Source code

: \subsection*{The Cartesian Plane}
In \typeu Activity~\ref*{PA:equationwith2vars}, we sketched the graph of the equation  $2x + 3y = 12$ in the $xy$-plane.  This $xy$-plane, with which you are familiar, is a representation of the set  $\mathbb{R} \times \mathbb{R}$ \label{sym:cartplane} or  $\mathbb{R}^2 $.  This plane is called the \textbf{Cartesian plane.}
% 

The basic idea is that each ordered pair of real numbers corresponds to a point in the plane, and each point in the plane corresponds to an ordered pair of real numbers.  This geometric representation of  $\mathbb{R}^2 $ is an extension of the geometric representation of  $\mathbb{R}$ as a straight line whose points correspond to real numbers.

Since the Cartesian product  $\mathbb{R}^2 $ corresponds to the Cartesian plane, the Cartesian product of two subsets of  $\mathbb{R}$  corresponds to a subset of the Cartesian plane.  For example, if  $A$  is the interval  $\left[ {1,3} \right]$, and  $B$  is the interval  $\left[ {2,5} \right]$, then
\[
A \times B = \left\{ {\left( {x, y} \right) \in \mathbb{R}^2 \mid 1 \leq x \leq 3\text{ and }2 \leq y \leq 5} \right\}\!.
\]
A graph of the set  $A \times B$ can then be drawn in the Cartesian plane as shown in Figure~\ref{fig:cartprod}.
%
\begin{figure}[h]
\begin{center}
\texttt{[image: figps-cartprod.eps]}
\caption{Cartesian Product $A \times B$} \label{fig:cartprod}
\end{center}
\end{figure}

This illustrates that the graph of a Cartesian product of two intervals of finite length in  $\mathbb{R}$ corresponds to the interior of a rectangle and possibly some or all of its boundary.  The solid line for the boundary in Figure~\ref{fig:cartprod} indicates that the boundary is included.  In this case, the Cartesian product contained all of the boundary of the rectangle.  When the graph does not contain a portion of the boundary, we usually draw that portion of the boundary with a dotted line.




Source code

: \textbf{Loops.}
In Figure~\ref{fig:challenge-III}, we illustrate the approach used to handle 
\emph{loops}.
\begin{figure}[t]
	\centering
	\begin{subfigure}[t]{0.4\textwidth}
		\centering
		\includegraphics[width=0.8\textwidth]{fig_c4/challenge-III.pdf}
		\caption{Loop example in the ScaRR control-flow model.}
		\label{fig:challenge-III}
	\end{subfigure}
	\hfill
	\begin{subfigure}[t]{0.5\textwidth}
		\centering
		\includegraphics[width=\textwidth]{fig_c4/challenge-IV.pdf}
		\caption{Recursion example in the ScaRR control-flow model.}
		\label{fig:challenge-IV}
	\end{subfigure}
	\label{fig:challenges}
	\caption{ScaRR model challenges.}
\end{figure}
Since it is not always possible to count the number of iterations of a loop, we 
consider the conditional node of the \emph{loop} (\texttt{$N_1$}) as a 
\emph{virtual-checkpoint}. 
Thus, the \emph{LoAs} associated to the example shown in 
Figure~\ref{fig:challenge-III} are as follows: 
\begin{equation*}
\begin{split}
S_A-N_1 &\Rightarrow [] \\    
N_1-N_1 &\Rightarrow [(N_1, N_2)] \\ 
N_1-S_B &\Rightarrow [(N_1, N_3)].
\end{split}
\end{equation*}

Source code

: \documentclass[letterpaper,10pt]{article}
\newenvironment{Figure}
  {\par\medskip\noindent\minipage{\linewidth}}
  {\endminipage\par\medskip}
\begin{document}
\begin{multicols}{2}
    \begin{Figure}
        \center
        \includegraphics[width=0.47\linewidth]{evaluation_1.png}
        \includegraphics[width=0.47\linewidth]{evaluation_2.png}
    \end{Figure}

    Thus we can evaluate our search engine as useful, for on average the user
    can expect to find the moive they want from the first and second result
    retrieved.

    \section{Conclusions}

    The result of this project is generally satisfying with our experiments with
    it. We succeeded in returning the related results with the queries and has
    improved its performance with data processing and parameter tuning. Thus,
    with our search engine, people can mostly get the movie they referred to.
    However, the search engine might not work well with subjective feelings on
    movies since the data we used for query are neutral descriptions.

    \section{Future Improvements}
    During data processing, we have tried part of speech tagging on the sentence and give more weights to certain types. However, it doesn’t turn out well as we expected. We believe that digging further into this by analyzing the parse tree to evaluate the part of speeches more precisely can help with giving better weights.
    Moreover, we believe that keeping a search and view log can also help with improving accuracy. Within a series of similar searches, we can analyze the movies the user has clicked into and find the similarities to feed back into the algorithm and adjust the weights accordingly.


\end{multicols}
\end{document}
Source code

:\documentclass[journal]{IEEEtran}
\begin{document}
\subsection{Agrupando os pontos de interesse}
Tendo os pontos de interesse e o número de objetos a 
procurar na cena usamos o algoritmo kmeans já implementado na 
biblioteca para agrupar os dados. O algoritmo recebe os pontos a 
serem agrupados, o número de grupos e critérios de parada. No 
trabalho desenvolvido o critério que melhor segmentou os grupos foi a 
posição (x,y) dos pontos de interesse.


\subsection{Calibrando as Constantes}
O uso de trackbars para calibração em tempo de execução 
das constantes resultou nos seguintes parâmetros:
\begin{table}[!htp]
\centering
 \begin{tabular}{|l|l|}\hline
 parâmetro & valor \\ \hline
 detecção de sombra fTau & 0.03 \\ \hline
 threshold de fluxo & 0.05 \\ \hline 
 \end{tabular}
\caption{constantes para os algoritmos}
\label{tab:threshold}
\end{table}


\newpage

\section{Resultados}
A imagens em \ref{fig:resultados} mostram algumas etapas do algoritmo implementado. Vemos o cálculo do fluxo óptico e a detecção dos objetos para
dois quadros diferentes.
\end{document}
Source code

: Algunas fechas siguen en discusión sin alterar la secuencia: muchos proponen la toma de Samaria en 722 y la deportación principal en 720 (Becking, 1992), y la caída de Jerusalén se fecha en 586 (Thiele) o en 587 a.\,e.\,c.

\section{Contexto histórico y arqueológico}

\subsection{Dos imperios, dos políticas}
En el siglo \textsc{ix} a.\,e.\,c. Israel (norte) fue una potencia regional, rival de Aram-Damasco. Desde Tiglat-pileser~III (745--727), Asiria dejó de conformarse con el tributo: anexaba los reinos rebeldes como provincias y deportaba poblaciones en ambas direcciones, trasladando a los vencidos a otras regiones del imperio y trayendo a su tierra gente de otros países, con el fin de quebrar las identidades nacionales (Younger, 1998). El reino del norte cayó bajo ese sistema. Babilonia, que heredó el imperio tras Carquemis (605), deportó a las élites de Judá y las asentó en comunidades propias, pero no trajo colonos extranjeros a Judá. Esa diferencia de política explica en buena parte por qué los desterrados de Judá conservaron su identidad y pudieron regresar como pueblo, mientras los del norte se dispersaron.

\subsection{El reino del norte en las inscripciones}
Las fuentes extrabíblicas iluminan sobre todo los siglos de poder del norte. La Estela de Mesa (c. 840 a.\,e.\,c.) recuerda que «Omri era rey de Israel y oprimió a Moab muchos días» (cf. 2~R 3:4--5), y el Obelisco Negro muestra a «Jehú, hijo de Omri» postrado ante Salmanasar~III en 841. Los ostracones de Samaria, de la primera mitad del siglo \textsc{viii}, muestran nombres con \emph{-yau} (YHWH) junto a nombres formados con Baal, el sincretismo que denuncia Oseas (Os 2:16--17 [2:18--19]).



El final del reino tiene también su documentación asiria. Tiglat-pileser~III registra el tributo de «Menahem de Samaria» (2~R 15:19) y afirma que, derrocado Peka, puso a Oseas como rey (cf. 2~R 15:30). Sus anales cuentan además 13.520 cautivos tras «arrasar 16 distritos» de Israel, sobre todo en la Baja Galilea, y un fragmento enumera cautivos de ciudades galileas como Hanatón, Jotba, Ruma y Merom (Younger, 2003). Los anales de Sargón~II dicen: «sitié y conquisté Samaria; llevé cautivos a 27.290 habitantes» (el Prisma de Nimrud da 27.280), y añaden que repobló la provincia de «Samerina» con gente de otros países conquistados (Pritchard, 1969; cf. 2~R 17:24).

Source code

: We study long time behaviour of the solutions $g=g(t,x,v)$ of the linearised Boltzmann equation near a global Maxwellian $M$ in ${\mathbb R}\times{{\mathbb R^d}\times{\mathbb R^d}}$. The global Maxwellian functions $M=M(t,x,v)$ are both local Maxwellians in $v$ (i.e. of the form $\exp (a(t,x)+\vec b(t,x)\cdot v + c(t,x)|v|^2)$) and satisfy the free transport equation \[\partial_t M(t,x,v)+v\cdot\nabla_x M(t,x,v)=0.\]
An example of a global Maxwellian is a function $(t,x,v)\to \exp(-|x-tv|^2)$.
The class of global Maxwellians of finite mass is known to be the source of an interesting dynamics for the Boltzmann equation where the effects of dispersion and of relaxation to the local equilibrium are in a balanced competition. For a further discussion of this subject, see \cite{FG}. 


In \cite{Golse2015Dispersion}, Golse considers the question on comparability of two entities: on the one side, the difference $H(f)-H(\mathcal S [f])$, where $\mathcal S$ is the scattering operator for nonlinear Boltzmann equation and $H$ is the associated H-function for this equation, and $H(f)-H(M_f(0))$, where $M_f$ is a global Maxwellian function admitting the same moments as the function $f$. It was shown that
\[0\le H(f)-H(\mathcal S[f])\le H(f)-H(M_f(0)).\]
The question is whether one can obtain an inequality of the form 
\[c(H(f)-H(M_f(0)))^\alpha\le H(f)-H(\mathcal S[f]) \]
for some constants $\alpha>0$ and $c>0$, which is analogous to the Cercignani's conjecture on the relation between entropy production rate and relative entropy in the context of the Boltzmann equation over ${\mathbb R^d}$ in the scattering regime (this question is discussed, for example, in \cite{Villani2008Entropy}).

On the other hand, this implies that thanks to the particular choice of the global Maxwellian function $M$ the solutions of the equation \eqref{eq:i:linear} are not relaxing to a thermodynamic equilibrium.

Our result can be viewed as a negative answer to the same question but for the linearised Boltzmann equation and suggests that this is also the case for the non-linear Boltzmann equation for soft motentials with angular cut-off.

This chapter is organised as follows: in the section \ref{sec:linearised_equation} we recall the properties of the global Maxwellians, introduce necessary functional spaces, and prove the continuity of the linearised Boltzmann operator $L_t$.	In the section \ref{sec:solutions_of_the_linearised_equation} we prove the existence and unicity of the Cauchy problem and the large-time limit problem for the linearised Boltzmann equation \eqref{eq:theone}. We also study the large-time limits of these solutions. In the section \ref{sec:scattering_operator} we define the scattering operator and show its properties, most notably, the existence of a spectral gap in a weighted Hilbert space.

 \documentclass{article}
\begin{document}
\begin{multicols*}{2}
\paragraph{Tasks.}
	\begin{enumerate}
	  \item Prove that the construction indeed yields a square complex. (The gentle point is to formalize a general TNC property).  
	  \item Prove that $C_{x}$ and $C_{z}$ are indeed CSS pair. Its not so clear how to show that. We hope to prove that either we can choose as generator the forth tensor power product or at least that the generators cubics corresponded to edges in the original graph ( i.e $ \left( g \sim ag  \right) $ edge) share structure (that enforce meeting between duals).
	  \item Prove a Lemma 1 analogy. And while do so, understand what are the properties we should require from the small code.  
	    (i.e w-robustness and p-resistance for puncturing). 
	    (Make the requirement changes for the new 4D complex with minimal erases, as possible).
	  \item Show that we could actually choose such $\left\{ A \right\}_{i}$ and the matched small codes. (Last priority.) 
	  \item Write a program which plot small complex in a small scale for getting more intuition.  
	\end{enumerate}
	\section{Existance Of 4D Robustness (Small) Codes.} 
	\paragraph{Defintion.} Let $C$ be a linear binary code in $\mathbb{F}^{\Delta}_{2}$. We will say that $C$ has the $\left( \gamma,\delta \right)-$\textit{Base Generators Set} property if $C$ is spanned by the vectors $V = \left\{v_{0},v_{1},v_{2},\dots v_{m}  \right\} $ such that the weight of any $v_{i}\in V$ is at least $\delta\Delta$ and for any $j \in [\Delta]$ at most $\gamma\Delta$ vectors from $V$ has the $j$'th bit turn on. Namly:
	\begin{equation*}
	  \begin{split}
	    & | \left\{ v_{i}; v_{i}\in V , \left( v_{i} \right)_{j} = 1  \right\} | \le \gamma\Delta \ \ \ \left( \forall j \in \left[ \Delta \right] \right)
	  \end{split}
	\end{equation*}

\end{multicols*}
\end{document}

━━━

WORK INSTRUCTIONS | Take every line from the records that holds "article" and copy it down.

REPLY |
: \documentclass[letterpaper,10pt]{article}
 \documentclass{article}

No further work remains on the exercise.